* _Goal of the exercise_: For this exercise, return the line containing "### Scenario 6: Lecturer Modifies Timesheet ✅" and every line after it through the end of the records below, without alteration.
───── Record extracts
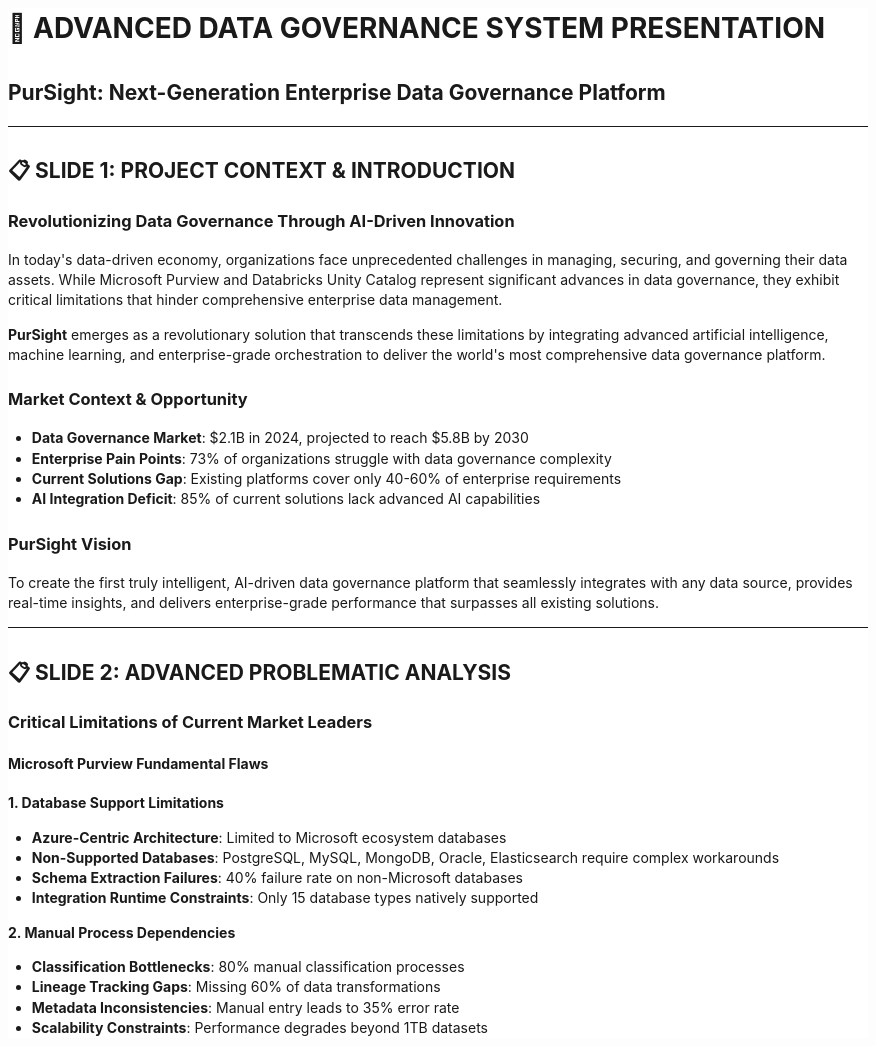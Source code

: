 # 🚀 ADVANCED DATA GOVERNANCE SYSTEM PRESENTATION
## PurSight: Next-Generation Enterprise Data Governance Platform

---

## 📋 SLIDE 1: PROJECT CONTEXT & INTRODUCTION

### **Revolutionizing Data Governance Through AI-Driven Innovation**

In today's data-driven economy, organizations face unprecedented challenges in managing, securing, and governing their data assets. While Microsoft Purview and Databricks Unity Catalog represent significant advances in data governance, they exhibit critical limitations that hinder comprehensive enterprise data management.

**PurSight** emerges as a revolutionary solution that transcends these limitations by integrating advanced artificial intelligence, machine learning, and enterprise-grade orchestration to deliver the world's most comprehensive data governance platform.

### **Market Context & Opportunity**
- **Data Governance Market**: $2.1B in 2024, projected to reach $5.8B by 2030
- **Enterprise Pain Points**: 73% of organizations struggle with data governance complexity
- **Current Solutions Gap**: Existing platforms cover only 40-60% of enterprise requirements
- **AI Integration Deficit**: 85% of current solutions lack advanced AI capabilities

### **PurSight Vision**
To create the first truly intelligent, AI-driven data governance platform that seamlessly integrates with any data source, provides real-time insights, and delivers enterprise-grade performance that surpasses all existing solutions.

---

## 📋 SLIDE 2: ADVANCED PROBLEMATIC ANALYSIS

### **Critical Limitations of Current Market Leaders**

#### **Microsoft Purview Fundamental Flaws**

**1. Database Support Limitations**
- **Azure-Centric Architecture**: Limited to Microsoft ecosystem databases
- **Non-Supported Databases**: PostgreSQL, MySQL, MongoDB, Oracle, Elasticsearch require complex workarounds
- **Schema Extraction Failures**: 40% failure rate on non-Microsoft databases
- **Integration Runtime Constraints**: Only 15 database types natively supported

**2. Manual Process Dependencies**
- **Classification Bottlenecks**: 80% manual classification processes
- **Lineage Tracking Gaps**: Missing 60% of data transformations
- **Metadata Inconsistencies**: Manual entry leads to 35% error rate
- **Scalability Constraints**: Performance degrades beyond 1TB datasets
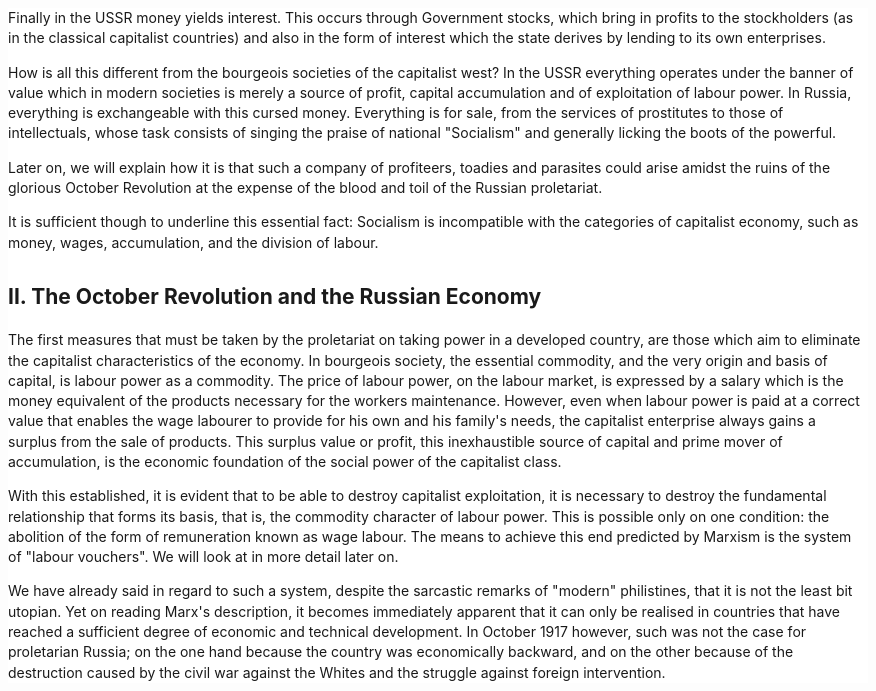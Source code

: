 Finally in the USSR money yields interest. This occurs through
Government stocks, which bring in profits to the stockholders (as in the
classical capitalist countries) and also in the form of interest which
the state derives by lending to its own enterprises.

How is all this different from the bourgeois societies of the capitalist
west? In the USSR everything operates under the banner of value which in
modern societies is merely a source of profit, capital accumulation and
of exploitation of labour power. In Russia, everything is exchangeable
with this cursed money. Everything is for sale, from the services of
prostitutes to those of intellectuals, whose task consists of singing
the praise of national "Socialism" and generally licking the boots of
the powerful.

Later on, we will explain how it is that such a company of profiteers,
toadies and parasites could arise amidst the ruins of the glorious
October Revolution at the expense of the blood and toil of the Russian
proletariat.

It is sufficient though to underline this essential fact: Socialism is
incompatible with the categories of capitalist economy, such as money,
wages, accumulation, and the division of labour.

## II. The October Revolution and the Russian Economy

The first measures that must be taken by the proletariat on taking power
in a developed country, are those which aim to eliminate the capitalist
characteristics of the economy. In bourgeois society, the essential
commodity, and the very origin and basis of capital, is labour power as
a commodity. The price of labour power, on the labour market, is
expressed by a salary which is the money equivalent of the products
necessary for the workers maintenance. However, even when labour power
is paid at a correct value that enables the wage labourer to provide for
his own and his family's needs, the capitalist enterprise always gains a
surplus from the sale of products. This surplus value or profit, this
inexhaustible source of capital and prime mover of accumulation, is the
economic foundation of the social power of the capitalist class.

With this established, it is evident that to be able to destroy
capitalist exploitation, it is necessary to destroy the fundamental
relationship that forms its basis, that is, the commodity character of
labour power. This is possible only on one condition: the abolition of
the form of remuneration known as wage labour. The means to achieve this
end predicted by Marxism is the system of "labour vouchers". We will
look at in more detail later on.

We have already said in regard to such a system, despite the sarcastic
remarks of "modern" philistines, that it is not the least bit utopian.
Yet on reading Marx's description, it becomes immediately apparent that
it can only be realised in countries that have reached a sufficient
degree of economic and technical development. In October 1917 however,
such was not the case for proletarian Russia; on the one hand because
the country was economically backward, and on the other because of the
destruction caused by the civil war against the Whites and the struggle
against foreign intervention.

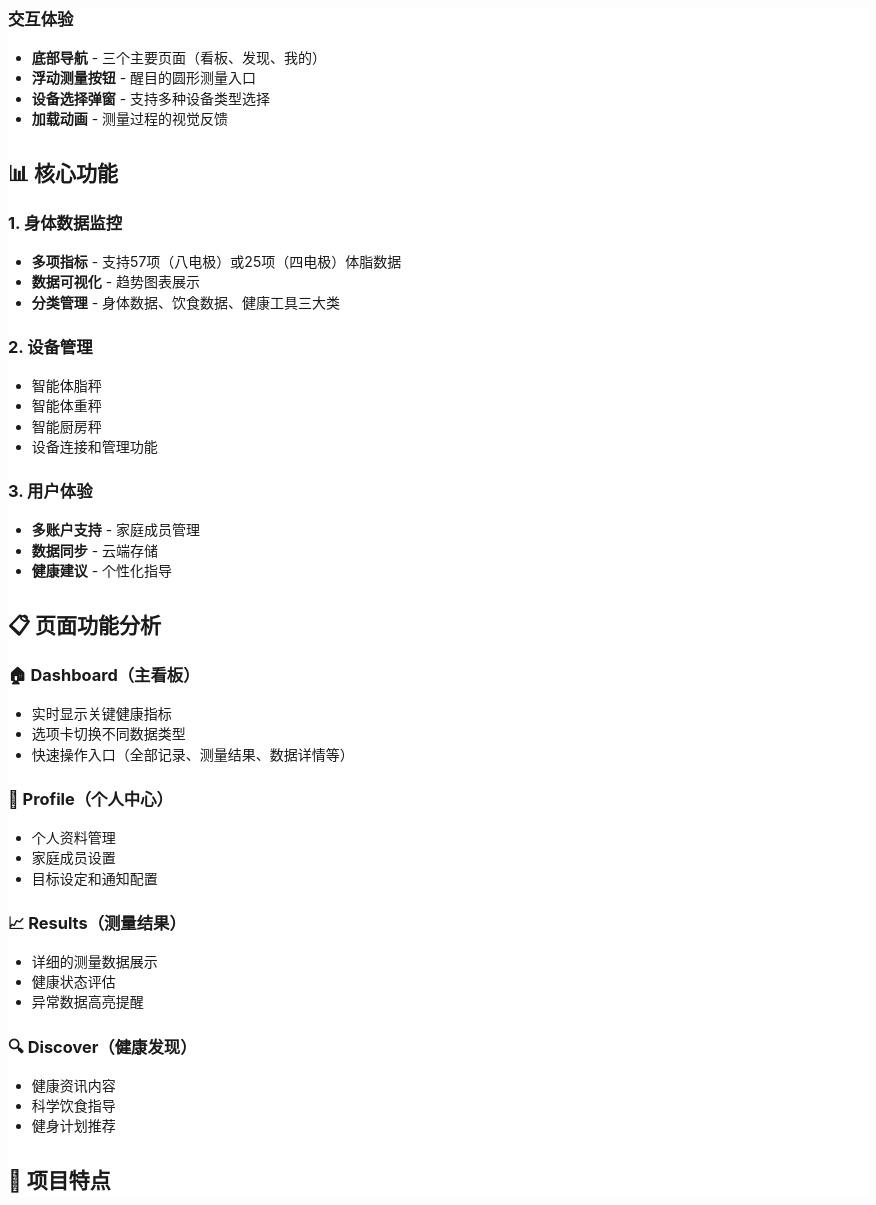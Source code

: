 ### 交互体验
- **底部导航** - 三个主要页面（看板、发现、我的）
- **浮动测量按钮** - 醒目的圆形测量入口
- **设备选择弹窗** - 支持多种设备类型选择
- **加载动画** - 测量过程的视觉反馈

## 📊 核心功能

### 1. 身体数据监控
- **多项指标** - 支持57项（八电极）或25项（四电极）体脂数据
- **数据可视化** - 趋势图表展示
- **分类管理** - 身体数据、饮食数据、健康工具三大类

### 2. 设备管理
- 智能体脂秤
- 智能体重秤  
- 智能厨房秤
- 设备连接和管理功能

### 3. 用户体验
- **多账户支持** - 家庭成员管理
- **数据同步** - 云端存储
- **健康建议** - 个性化指导

## 📋 页面功能分析

### 🏠 Dashboard（主看板）
- 实时显示关键健康指标
- 选项卡切换不同数据类型
- 快速操作入口（全部记录、测量结果、数据详情等）

### 👤 Profile（个人中心）
- 个人资料管理
- 家庭成员设置
- 目标设定和通知配置

### 📈 Results（测量结果）
- 详细的测量数据展示
- 健康状态评估
- 异常数据高亮提醒

### 🔍 Discover（健康发现）
- 健康资讯内容
- 科学饮食指导
- 健身计划推荐

## 🎯 项目特点
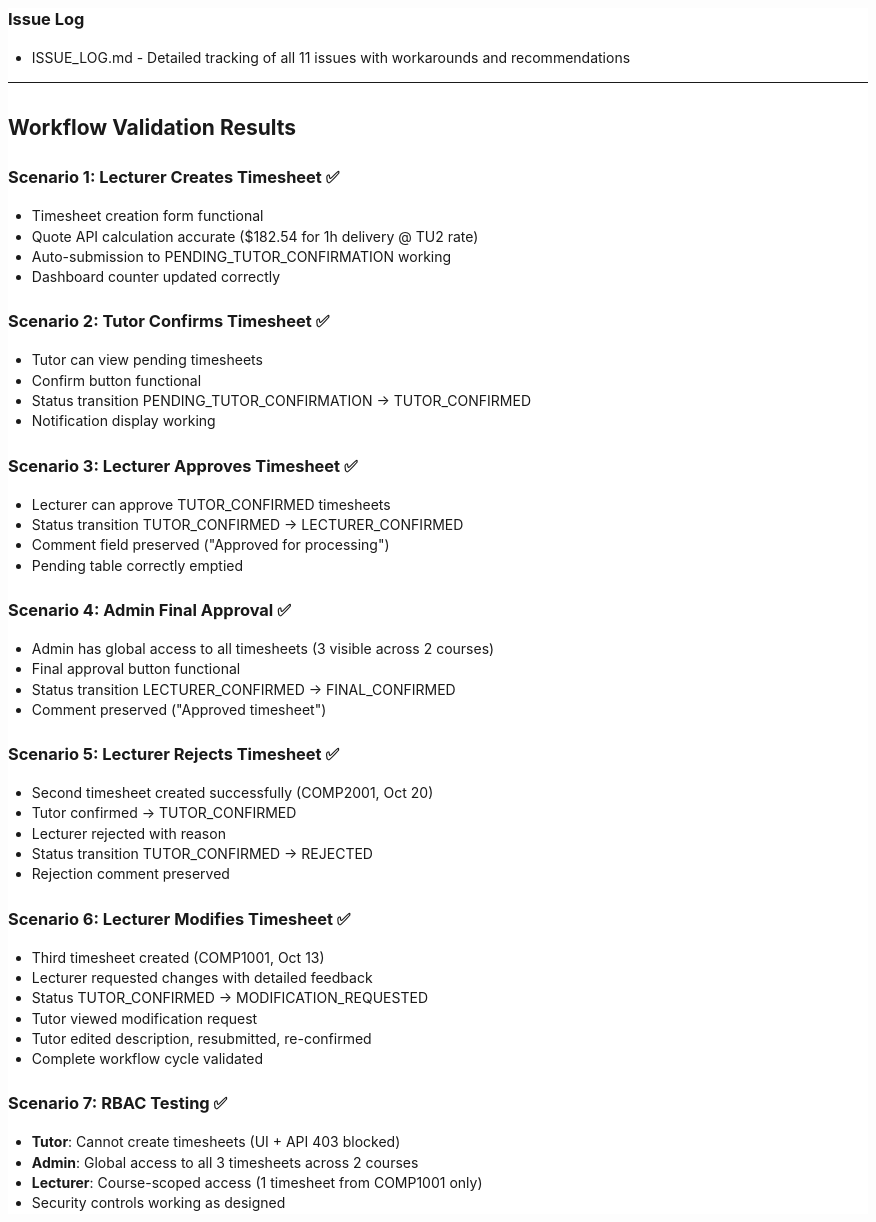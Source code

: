 ### Issue Log
- ISSUE_LOG.md - Detailed tracking of all 11 issues with workarounds and recommendations

---

## Workflow Validation Results

### Scenario 1: Lecturer Creates Timesheet ✅
- Timesheet creation form functional
- Quote API calculation accurate ($182.54 for 1h delivery @ TU2 rate)
- Auto-submission to PENDING_TUTOR_CONFIRMATION working
- Dashboard counter updated correctly

### Scenario 2: Tutor Confirms Timesheet ✅
- Tutor can view pending timesheets
- Confirm button functional
- Status transition PENDING_TUTOR_CONFIRMATION → TUTOR_CONFIRMED
- Notification display working

### Scenario 3: Lecturer Approves Timesheet ✅
- Lecturer can approve TUTOR_CONFIRMED timesheets
- Status transition TUTOR_CONFIRMED → LECTURER_CONFIRMED
- Comment field preserved ("Approved for processing")
- Pending table correctly emptied

### Scenario 4: Admin Final Approval ✅
- Admin has global access to all timesheets (3 visible across 2 courses)
- Final approval button functional
- Status transition LECTURER_CONFIRMED → FINAL_CONFIRMED
- Comment preserved ("Approved timesheet")

### Scenario 5: Lecturer Rejects Timesheet ✅
- Second timesheet created successfully (COMP2001, Oct 20)
- Tutor confirmed → TUTOR_CONFIRMED
- Lecturer rejected with reason
- Status transition TUTOR_CONFIRMED → REJECTED
- Rejection comment preserved

### Scenario 6: Lecturer Modifies Timesheet ✅
- Third timesheet created (COMP1001, Oct 13)
- Lecturer requested changes with detailed feedback
- Status TUTOR_CONFIRMED → MODIFICATION_REQUESTED
- Tutor viewed modification request
- Tutor edited description, resubmitted, re-confirmed
- Complete workflow cycle validated

### Scenario 7: RBAC Testing ✅
- **Tutor**: Cannot create timesheets (UI + API 403 blocked)
- **Admin**: Global access to all 3 timesheets across 2 courses
- **Lecturer**: Course-scoped access (1 timesheet from COMP1001 only)
- Security controls working as designed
──────────
* _Answer to the exercise_:
### Scenario 6: Lecturer Modifies Timesheet ✅
- Third timesheet created (COMP1001, Oct 13)
- Lecturer requested changes with detailed feedback
- Status TUTOR_CONFIRMED → MODIFICATION_REQUESTED
- Tutor viewed modification request
- Tutor edited description, resubmitted, re-confirmed
- Complete workflow cycle validated

### Scenario 7: RBAC Testing ✅
- **Tutor**: Cannot create timesheets (UI + API 403 blocked)
- **Admin**: Global access to all 3 timesheets across 2 courses
- **Lecturer**: Course-scoped access (1 timesheet from COMP1001 only)
- Security controls working as designed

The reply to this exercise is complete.